Da queste brevi note è già possibile comprendere il deciso cambiamento portato dal D.L. n. 132/2014 nell’introdurre gli ultimi due commi all’art. 1284 Cod. civ. Una disciplina particolarmente favorevole all’imprenditore, che prevede un tasso d’interesse elevato ed una decorrenza automatica degli interessi di mora – per impedire che continui ritardi nei pagamenti vadano a suo discapito – è stata estesa a qualsiasi rapporto abbia ad oggetto una somma di denaro. Unico requisito per la sua applicazione è che sia stata proposta domanda giudiziale (o di arbitrato). La ragione alla base di questa riforma sembra essere quella di volere che la durata dei processi non vada a discapito del creditore, nonché di rendere sconveniente ai debitori resistenze infondate in giudizio, poiché il tempo che pensano di guadagnare si ripresenterà alla fine del processo, sotto forma di una somma dovuta per interessi di molto superiore a quella che si sarebbe avuta con la semplice applicazione del tasso legale.
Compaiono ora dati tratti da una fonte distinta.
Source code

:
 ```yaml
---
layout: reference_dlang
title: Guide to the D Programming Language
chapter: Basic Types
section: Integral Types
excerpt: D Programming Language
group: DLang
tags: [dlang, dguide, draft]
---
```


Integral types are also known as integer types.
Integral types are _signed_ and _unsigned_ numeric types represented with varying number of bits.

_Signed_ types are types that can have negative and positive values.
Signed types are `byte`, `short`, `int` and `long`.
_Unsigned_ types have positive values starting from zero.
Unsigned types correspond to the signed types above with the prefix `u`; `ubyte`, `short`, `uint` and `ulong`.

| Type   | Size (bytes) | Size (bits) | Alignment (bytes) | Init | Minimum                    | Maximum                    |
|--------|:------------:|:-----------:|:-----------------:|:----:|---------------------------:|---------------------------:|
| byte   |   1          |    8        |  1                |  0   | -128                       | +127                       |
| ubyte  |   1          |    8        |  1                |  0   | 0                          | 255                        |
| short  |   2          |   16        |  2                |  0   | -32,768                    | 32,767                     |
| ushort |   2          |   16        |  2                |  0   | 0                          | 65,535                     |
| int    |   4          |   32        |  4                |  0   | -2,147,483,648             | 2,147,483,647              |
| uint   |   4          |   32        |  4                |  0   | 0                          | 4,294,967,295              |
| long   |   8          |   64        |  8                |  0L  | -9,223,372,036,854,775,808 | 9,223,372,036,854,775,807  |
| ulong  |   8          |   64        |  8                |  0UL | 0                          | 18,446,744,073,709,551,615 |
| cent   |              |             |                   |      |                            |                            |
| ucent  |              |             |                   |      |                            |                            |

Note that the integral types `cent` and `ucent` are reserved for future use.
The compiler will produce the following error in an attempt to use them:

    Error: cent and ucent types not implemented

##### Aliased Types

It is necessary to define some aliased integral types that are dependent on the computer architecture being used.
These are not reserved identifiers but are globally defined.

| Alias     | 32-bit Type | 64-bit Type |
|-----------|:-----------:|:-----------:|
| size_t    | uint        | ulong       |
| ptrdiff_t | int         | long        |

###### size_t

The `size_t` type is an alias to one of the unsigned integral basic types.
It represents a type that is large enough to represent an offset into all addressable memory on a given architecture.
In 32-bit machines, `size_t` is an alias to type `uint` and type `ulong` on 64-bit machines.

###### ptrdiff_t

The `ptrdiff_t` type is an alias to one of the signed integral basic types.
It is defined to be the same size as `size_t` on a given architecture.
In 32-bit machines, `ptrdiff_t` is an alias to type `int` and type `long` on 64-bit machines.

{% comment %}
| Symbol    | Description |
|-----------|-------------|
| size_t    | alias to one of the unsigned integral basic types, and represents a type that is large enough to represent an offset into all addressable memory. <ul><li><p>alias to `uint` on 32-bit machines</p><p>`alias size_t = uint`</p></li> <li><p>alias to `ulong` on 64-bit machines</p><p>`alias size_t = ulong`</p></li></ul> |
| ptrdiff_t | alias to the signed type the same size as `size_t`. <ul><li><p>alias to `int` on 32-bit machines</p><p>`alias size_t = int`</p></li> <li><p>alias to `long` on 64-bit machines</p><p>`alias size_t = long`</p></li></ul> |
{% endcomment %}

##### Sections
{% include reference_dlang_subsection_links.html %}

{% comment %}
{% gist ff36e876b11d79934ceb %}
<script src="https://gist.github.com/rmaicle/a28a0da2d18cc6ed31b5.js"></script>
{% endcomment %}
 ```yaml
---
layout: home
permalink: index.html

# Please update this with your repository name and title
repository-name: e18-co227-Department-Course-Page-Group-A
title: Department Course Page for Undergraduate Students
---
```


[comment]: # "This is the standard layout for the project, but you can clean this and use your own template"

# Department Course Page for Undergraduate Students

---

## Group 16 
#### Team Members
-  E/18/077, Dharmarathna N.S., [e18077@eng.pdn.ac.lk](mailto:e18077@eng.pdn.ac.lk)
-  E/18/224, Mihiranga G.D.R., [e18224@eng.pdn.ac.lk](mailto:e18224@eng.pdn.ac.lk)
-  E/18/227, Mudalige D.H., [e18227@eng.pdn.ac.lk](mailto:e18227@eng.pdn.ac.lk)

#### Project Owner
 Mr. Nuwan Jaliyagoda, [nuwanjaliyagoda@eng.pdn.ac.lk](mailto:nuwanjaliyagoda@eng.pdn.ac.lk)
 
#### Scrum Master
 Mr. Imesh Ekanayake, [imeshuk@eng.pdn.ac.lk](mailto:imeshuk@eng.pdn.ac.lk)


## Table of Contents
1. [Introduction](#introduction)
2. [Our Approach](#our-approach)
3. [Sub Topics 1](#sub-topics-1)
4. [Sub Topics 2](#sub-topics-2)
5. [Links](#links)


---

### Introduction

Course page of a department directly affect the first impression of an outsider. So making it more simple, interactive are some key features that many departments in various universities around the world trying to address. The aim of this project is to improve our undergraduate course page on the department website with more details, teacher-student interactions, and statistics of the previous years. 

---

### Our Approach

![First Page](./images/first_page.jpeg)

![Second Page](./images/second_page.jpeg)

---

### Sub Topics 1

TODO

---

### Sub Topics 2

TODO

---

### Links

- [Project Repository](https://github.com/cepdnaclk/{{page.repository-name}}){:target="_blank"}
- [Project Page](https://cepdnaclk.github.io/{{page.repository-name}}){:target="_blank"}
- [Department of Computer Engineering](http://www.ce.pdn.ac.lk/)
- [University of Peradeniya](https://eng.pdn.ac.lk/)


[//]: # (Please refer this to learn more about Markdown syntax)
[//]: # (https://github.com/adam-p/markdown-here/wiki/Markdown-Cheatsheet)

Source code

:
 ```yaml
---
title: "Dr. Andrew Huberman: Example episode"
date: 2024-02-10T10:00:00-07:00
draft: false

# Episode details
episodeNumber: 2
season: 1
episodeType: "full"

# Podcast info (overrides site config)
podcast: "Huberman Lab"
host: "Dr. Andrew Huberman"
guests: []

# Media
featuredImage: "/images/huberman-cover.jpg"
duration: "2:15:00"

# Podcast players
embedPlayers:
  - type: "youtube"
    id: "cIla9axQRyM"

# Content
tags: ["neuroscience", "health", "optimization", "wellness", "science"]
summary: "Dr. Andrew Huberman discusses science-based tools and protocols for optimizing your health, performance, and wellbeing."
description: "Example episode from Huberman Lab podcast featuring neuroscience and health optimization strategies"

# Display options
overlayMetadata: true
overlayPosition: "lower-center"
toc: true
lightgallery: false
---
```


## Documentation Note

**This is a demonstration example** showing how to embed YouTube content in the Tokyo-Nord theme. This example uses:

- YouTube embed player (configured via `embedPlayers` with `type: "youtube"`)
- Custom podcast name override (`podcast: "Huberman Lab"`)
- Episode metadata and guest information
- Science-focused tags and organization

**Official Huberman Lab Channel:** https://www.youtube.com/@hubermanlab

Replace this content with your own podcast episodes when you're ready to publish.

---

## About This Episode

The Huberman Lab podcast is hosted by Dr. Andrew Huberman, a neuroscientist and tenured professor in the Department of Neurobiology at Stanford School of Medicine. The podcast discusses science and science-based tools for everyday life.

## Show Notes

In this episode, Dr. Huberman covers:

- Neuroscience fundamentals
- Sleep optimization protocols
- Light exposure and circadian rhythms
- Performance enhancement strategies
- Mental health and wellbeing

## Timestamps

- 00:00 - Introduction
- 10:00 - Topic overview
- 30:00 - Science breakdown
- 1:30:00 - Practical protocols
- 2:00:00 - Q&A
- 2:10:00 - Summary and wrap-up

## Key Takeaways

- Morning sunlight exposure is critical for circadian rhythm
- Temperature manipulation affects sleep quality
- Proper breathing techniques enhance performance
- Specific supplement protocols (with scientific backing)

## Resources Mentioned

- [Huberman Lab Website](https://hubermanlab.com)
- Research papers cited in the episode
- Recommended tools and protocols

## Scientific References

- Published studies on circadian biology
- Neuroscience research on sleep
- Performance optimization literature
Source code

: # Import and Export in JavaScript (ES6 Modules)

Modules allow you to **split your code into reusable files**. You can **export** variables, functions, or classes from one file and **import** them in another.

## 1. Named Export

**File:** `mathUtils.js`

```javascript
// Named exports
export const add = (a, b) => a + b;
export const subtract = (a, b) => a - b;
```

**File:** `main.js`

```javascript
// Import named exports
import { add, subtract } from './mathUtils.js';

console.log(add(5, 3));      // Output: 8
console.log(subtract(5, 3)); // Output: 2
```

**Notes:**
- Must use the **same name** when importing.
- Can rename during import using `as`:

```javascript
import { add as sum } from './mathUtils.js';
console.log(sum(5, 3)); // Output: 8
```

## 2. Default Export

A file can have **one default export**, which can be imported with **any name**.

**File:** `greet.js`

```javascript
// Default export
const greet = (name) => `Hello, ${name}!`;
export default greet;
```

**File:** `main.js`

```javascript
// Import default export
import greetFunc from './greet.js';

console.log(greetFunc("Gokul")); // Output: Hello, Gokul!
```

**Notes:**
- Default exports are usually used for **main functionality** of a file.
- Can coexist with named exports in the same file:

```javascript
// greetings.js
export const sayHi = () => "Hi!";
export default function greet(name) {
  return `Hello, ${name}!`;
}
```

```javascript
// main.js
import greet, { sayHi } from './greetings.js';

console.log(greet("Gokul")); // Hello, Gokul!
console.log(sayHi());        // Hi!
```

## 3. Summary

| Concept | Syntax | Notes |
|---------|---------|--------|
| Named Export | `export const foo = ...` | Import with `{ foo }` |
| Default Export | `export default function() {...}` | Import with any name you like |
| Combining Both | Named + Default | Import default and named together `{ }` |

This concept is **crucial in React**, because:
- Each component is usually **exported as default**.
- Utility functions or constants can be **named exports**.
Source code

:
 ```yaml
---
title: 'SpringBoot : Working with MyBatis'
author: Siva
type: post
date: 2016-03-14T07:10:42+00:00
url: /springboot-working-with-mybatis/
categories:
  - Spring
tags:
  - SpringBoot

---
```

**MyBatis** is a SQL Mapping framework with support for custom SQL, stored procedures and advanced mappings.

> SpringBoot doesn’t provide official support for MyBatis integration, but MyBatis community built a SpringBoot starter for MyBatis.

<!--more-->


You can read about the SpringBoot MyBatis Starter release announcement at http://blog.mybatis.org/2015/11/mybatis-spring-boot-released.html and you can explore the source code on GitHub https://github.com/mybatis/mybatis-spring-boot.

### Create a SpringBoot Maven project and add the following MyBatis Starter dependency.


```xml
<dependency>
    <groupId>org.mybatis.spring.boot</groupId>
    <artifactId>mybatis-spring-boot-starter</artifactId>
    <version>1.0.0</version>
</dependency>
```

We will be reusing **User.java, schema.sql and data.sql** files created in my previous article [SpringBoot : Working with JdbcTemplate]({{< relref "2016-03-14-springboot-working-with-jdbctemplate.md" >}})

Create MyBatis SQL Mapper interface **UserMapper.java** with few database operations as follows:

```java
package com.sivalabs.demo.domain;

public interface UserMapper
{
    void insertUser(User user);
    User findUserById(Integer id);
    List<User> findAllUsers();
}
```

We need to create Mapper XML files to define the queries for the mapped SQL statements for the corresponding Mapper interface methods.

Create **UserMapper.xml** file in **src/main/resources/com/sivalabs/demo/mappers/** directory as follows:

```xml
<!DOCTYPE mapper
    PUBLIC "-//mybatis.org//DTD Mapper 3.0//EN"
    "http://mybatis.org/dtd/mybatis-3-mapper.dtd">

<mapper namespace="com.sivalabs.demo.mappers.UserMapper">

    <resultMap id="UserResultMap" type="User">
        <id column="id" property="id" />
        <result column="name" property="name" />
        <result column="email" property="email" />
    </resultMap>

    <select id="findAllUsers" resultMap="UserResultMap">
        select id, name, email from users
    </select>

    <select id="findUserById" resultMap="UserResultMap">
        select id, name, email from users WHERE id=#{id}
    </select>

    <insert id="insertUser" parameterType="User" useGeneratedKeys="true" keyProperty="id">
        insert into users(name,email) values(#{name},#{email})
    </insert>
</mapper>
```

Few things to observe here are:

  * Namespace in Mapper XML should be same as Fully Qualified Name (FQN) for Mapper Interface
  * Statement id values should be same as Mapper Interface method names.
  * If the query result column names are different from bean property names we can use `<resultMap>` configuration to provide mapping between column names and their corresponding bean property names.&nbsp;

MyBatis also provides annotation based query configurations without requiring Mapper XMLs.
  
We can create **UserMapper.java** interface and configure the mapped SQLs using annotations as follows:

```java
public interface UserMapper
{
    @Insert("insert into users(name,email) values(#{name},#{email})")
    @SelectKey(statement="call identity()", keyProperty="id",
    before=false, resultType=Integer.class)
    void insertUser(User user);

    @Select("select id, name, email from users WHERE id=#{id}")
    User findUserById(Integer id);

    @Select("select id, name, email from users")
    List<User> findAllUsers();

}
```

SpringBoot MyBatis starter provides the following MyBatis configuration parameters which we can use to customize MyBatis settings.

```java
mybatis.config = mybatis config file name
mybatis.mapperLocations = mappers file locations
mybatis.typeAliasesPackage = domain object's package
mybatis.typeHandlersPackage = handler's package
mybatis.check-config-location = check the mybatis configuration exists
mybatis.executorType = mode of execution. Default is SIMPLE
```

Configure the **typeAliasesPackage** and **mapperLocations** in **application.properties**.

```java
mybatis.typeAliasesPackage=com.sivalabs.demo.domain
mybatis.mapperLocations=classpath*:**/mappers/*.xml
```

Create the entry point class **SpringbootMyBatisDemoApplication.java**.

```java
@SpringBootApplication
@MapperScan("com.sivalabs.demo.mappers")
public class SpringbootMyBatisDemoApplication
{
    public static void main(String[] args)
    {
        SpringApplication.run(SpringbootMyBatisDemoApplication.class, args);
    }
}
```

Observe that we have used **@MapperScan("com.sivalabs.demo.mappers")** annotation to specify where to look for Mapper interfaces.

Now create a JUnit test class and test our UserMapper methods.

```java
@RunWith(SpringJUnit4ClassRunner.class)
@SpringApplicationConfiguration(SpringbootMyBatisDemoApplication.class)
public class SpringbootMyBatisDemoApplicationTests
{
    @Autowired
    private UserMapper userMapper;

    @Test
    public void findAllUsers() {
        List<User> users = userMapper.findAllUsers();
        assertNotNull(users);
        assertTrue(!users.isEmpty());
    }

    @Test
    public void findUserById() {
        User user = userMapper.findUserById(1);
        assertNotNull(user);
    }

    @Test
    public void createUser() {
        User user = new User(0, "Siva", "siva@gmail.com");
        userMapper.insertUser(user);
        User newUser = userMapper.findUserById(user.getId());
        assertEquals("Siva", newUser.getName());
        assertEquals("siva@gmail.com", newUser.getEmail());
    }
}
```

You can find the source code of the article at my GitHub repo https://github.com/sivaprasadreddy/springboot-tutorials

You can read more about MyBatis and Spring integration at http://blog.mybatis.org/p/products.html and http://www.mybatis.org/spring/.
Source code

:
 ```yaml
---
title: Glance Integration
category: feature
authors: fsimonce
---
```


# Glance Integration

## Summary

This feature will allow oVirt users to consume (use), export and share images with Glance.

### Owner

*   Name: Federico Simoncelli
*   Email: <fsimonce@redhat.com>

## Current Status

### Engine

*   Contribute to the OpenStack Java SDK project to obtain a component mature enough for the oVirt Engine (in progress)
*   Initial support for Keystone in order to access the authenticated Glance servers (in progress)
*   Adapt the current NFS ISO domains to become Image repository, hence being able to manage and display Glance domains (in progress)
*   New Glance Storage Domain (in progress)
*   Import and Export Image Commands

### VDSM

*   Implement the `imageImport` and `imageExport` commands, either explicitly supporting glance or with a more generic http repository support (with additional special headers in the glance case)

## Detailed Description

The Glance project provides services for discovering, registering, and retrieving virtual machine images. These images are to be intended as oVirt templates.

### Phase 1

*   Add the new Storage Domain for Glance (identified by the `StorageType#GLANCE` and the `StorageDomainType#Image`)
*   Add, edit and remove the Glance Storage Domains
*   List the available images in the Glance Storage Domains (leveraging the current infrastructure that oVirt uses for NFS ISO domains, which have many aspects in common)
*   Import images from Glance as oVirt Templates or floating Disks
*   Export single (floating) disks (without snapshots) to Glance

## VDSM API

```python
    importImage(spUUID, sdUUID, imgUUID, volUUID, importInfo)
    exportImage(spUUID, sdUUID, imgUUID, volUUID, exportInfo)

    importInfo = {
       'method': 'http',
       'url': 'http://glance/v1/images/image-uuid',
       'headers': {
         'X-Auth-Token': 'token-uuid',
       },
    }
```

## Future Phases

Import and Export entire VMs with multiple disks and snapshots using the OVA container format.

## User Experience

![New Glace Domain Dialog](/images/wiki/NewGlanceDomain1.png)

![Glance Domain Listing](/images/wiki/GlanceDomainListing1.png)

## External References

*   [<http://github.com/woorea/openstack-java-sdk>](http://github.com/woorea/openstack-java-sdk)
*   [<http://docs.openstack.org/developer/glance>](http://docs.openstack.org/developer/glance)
La sentenza del Tribunale di Firenze

A tal proposito, la sentenza del Tribunale di Firenze citata in apertura non afferma niente di rivoluzionario in materia; tuttavia, essa è interessante perché affronta per prima l’applicazione della normativa del 2014, non rinvenendosi precedenti in giurisprudenza. In particolare, il Giudice ha stabilito che sia sufficiente, al momento della domanda, richiedere genericamente gli interessi legali su di una somma di denaro per poter consentire l’applicazione d’ufficio, in sentenza, del tasso di interesse maggiorato di cui al quarto comma dell’art. 1284 Cod. civ. In altre parole, anche se chi agisce non ha espressamente chiesto gli interessi ai sensi dell’art. 1284 Cod. civ., ma solo gli interessi al tasso legale, potrà vedersi riconosciuti quelli della riforma del 2014, purché la causa sia iniziata dopo l’entrata in vigore del D.L. n. 132/2014 (dunque dopo l’11.12.2014).

Il tasso previsto per gli interessi moratori dalla disciplina sui ritardi di pagamento nelle transazioni commerciali è, del resto, un tasso d’interesse legale a tutti gli effetti. Il giudice, quindi, che lo applichi d’ufficio su richiesta generica del creditore non incorre nel vizio di ultra-petizione, non facendo altro che qualificare giuridicamente (e correttamente) la domanda.

Dal 2014, dunque, chiunque debba delle somme di denaro troverà poco conveniente resistere in maniera infondata in giudizio: il conto che gli si presenterà alla fine sarà salato.